Numbers are still low, but the latest Ministry of Education data shows that 2.8 per cent of children in schools in the poorest tenth of areas moved at least twice last year - the highest low-income transience rate since records began in 2009.
In contrast, only 0.4 per cent of students in the richest tenth of areas moved at least twice, and that rate has been stable over the past eight years apart from a brief spike caused by the Christchurch earthquake in 2011.
NZ Council of Educational Research chief researcher Dr Cathy Wylie said the contrasting trends reflected growing insecurity for renters in the housing crisis.
"The shortage of rental and social housing has meant that families are often having to move out of where they were," she said.
"For example, if you are in social housing, you may find you have to shift out of the area where you were in one part of Auckland and now the housing is available in South Auckland.
"People at the higher end have more options available. They are usually going to shift within the same area. They have more control over their housing choices than poor people do."
Although on average only 0.5 per cent of children moved at least twice in any one year, the data shows that 15 per cent of all children who started school aged 5 in 2011 moved schools at least twice before they left year 6 at the end of 2016.
And continued transience had a dramatic effect on whether students achieved the National Certificate of Educational Achievement (NCEA).
Only 39.6 per cent of students who moved at least twice in their first three years of high school left school with NCEA Level 2, compared with 84.7 per cent of those who stayed in the same school for those three years.
"What people in low-decile schools say is that they have to work extra-hard with the kids coming in who are transient. They have to work quickly to make them feel part of the school and part of the family," Wylie said.

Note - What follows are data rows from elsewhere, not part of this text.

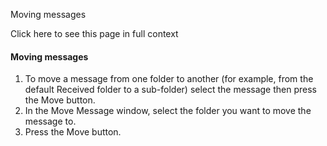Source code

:Moving messages

Click here to see this page in full context

####  Moving messages

  1. To move a message from one folder to another (for example, from the default Received folder to a sub-folder) select the message then press the Move button. 
  2. In the Move Message window, select the folder you want to move the message to. 
  3. Press the Move button.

"In our last national survey, quite often when principals were talking about National Standards, they would say if they could separate out their transient students and those who are not transient, there is a difference."

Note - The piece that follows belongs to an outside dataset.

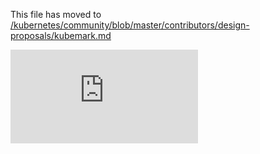 This file has moved to [/kubernetes/community/blob/master/contributors/design-proposals/kubemark.md](https://github.com/kubernetes/community/blob/master/contributors/design-proposals/kubemark.md)


<!-- BEGIN MUNGE: GENERATED_ANALYTICS -->
[![Analytics](https://kubernetes-site.appspot.com/UA-36037335-10/GitHub/docs/proposals/kubemark.md?pixel)]()
<!-- END MUNGE: GENERATED_ANALYTICS -->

One principal commented that children only just get accepted for a resource teacher of learning and behaviour, and then leave.

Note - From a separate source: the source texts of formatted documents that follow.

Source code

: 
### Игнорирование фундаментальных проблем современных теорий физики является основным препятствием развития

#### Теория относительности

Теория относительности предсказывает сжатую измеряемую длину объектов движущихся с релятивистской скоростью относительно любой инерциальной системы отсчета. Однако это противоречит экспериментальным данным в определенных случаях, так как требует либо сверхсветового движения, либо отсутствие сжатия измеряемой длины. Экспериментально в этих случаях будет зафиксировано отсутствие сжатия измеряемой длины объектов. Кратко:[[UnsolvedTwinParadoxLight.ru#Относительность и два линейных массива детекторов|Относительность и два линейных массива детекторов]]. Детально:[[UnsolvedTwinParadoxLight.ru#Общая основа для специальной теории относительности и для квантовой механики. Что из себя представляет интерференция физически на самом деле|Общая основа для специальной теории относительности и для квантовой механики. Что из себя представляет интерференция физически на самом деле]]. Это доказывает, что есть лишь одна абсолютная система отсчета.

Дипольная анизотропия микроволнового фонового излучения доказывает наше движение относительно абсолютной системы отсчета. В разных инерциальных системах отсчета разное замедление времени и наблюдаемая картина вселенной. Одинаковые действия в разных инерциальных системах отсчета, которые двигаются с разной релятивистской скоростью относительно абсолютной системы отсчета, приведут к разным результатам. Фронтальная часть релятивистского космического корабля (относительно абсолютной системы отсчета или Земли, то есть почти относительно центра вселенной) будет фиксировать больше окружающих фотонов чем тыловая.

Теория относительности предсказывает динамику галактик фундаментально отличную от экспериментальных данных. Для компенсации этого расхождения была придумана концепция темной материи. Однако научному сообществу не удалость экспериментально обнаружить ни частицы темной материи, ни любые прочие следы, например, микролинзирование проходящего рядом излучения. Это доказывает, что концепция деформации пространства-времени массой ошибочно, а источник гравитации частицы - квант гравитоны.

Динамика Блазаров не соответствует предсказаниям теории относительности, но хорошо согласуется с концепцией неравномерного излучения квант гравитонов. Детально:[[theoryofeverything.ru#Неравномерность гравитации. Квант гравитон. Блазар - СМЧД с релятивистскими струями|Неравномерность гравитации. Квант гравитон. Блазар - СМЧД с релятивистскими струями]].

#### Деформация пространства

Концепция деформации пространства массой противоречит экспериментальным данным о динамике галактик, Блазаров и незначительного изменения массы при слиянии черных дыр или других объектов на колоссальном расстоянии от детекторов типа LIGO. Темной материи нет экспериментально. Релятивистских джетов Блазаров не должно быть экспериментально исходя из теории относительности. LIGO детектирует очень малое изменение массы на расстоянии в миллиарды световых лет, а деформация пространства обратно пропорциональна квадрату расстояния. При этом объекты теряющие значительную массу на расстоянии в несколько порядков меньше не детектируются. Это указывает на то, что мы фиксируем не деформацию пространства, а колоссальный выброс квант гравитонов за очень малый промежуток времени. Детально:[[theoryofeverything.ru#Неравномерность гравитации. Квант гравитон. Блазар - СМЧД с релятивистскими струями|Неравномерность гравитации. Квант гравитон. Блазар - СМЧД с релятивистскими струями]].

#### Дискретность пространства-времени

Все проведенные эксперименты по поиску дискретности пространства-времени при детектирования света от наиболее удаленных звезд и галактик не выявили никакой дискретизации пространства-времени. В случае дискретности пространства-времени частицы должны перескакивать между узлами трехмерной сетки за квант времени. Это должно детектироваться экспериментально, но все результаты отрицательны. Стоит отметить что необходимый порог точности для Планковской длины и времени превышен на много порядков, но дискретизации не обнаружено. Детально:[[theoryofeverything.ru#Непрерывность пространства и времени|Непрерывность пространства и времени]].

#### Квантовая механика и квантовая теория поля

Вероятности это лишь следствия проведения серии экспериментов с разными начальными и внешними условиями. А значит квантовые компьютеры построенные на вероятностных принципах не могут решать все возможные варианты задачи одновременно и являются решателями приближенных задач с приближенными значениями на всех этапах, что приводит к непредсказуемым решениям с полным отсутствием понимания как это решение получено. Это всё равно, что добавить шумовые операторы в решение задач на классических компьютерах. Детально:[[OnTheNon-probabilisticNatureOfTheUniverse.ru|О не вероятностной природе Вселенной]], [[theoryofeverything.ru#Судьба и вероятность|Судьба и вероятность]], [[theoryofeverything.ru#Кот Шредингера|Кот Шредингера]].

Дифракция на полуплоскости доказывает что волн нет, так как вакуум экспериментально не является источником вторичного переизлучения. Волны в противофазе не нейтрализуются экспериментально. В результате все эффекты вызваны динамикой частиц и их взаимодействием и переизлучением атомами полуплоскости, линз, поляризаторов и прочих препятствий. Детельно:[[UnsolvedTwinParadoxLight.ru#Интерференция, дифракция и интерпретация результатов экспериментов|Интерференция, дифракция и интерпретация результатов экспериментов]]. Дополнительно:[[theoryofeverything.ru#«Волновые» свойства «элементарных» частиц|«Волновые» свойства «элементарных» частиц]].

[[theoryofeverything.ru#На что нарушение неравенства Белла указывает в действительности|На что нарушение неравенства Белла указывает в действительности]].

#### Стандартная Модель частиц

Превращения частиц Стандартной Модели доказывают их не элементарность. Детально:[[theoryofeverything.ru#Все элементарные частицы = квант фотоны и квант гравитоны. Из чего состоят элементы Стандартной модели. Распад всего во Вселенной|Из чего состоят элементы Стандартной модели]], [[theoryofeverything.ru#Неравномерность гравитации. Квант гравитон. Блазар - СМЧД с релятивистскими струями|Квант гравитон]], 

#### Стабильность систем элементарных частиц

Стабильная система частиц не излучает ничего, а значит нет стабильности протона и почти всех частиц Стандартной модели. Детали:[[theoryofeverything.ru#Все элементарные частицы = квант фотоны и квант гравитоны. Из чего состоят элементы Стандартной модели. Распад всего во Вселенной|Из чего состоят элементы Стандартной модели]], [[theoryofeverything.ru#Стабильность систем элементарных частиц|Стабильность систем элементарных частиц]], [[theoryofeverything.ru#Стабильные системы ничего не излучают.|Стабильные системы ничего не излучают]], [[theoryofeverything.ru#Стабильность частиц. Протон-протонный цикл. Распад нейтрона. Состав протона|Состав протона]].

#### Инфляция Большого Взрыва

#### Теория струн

"They return many months later and the process starts again," the principal said.
Geographically the data shows extreme variation related to incomes, from a low of 0.2 per cent moving at least twice a year in the wealthy Auckland local board of Devonport-Takapuna up to a high of 5.1 per cent in the country's poorest district, Kawerau.
The next-highest rates of moving at least twice in a year were in Ruapehu (4.4 per cent), possibly because of movements in and out of the Waiouru army camp, Otorohanga (3.8 per cent), Wairoa (3.4 per cent) and South Waikato (3.3 per cent).
Within Auckland, the highest rates were on Great Barrier Island (3.6 per cent) and in Papakura (2.3 per cent) and Manurewa (2.2 per cent).
Ministry of Education deputy secretary Katrina Casey said overall national levels of transience had remained stable since 2009, apart from the post-earthquake blip.
"People move for all sorts of reasons, often to take up a new job," she said.
"Moving schools shouldn't be a barrier to learning as teachers are trained to assess a student's learning needs and tailor teaching to those needs.
"It may take some children a while to integrate into a new school especially if they have to move a number of times. But many children integrate well and are able to pick up where they left off at their former school."